EXERCISE BRIEF
Find how many lines of the listing include the string "than", and report only that figure.

EXERCISE INPUT
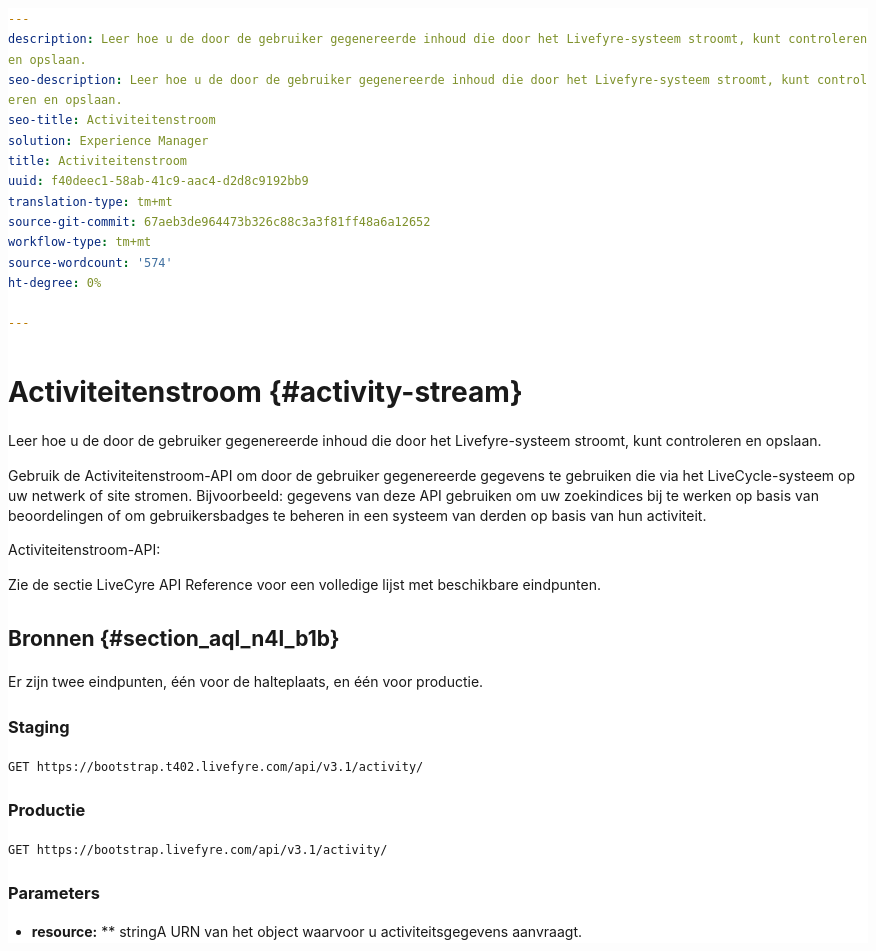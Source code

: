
 ```yaml
---
description: Leer hoe u de door de gebruiker gegenereerde inhoud die door het Livefyre-systeem stroomt, kunt controleren en opslaan.
seo-description: Leer hoe u de door de gebruiker gegenereerde inhoud die door het Livefyre-systeem stroomt, kunt controleren en opslaan.
seo-title: Activiteitenstroom
solution: Experience Manager
title: Activiteitenstroom
uuid: f40deec1-58ab-41c9-aac4-d2d8c9192bb9
translation-type: tm+mt
source-git-commit: 67aeb3de964473b326c88c3a3f81ff48a6a12652
workflow-type: tm+mt
source-wordcount: '574'
ht-degree: 0%

---
```



# Activiteitenstroom {#activity-stream}

Leer hoe u de door de gebruiker gegenereerde inhoud die door het Livefyre-systeem stroomt, kunt controleren en opslaan.

Gebruik de Activiteitenstroom-API om door de gebruiker gegenereerde gegevens te gebruiken die via het LiveCycle-systeem op uw netwerk of site stromen. Bijvoorbeeld: gegevens van deze API gebruiken om uw zoekindices bij te werken op basis van beoordelingen of om gebruikersbadges te beheren in een systeem van derden op basis van hun activiteit.

Activiteitenstroom-API:

Zie de sectie LiveCyre API Reference voor een volledige lijst met beschikbare eindpunten.

## Bronnen {#section_aql_n4l_b1b}

Er zijn twee eindpunten, één voor de halteplaats, en één voor productie.

### Staging

```
GET https://bootstrap.t402.livefyre.com/api/v3.1/activity/ 
```

### Productie

```
GET https://bootstrap.livefyre.com/api/v3.1/activity/ 
```

### Parameters

* **resource:** ** stringA URN van het object waarvoor u activiteitsgegevens aanvraagt.
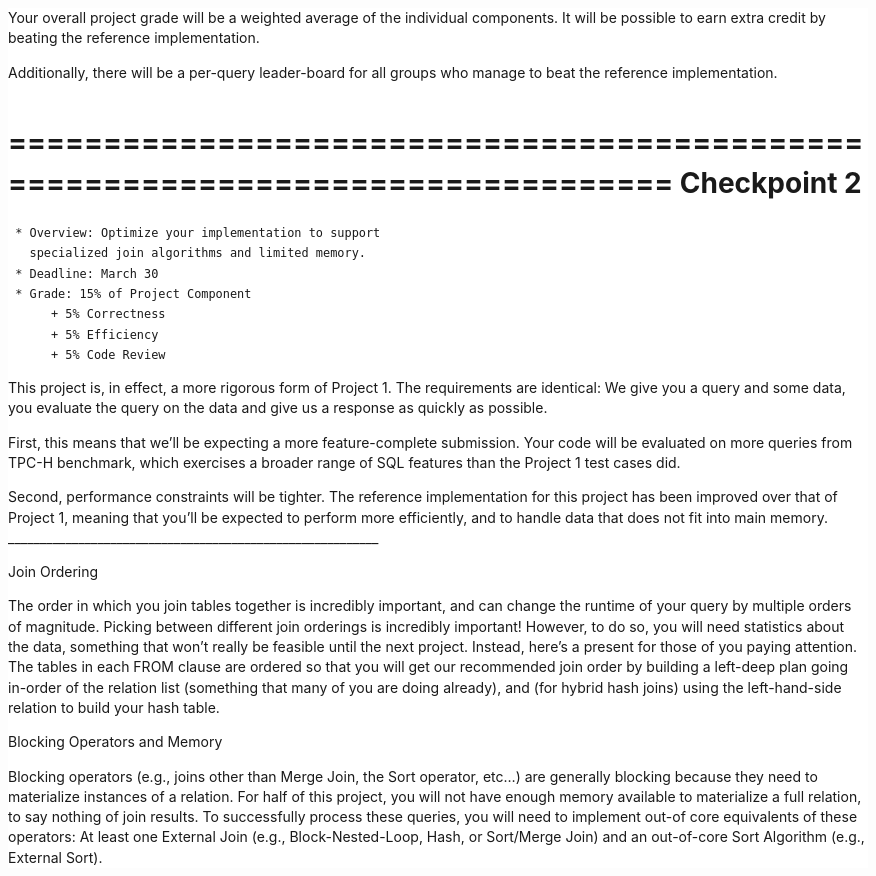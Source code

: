    Your overall project grade will be a weighted average of the
   individual components.  It will be possible to earn extra
   credit by beating the reference implementation.

   Additionally, there will be a per-query leader-board for all
   groups who manage to beat the reference implementation.

================================================================================
Checkpoint 2
================================================================================

     * Overview: Optimize your implementation to support
       specialized join algorithms and limited memory.
     * Deadline: March 30
     * Grade: 15% of Project Component
          + 5% Correctness
          + 5% Efficiency
          + 5% Code Review

   This project is, in effect, a more rigorous form of Project 1.
   The requirements are identical: We give you a query and some
   data, you evaluate the query on the data and give us a response
   as quickly as possible.

   First, this means that we’ll be expecting a more
   feature-complete submission. Your code will be evaluated on
   more queries from TPC-H benchmark, which exercises a broader
   range of SQL features than the Project 1 test cases did.

   Second, performance constraints will be tighter. The reference
   implementation for this project has been improved over that of
   Project 1, meaning that you’ll be expected to perform more
   efficiently, and to handle data that does not fit into main
   memory.
     __________________________________________________________

Join Ordering

   The order in which you join tables together is
   incredibly important, and can change the runtime of your query
   by multiple orders of magnitude.  Picking between different
   join orderings is incredibly important!  However, to do so, you
   will need statistics about the data, something that won’t
   really be feasible until the next project.  Instead, here’s a
   present for those of you paying attention.  The tables in each
   FROM clause are ordered so that you will get our recommended
   join order by building a left-deep plan going in-order of the
   relation list (something that many of you are doing already),
   and (for hybrid hash joins) using the left-hand-side relation
   to build your hash table.

Blocking Operators and Memory

   Blocking operators (e.g., joins other than Merge Join, the Sort
   operator, etc…) are generally blocking because they need to
   materialize instances of a relation. For half of this project,
   you will not have enough memory available to materialize a full
   relation, to say nothing of join results. To successfully
   process these queries, you will need to implement out-of core
   equivalents of these operators: At least one External Join
   (e.g., Block-Nested-Loop, Hash, or Sort/Merge Join) and an
   out-of-core Sort Algorithm (e.g., External Sort).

EXPECTED ANSWER
2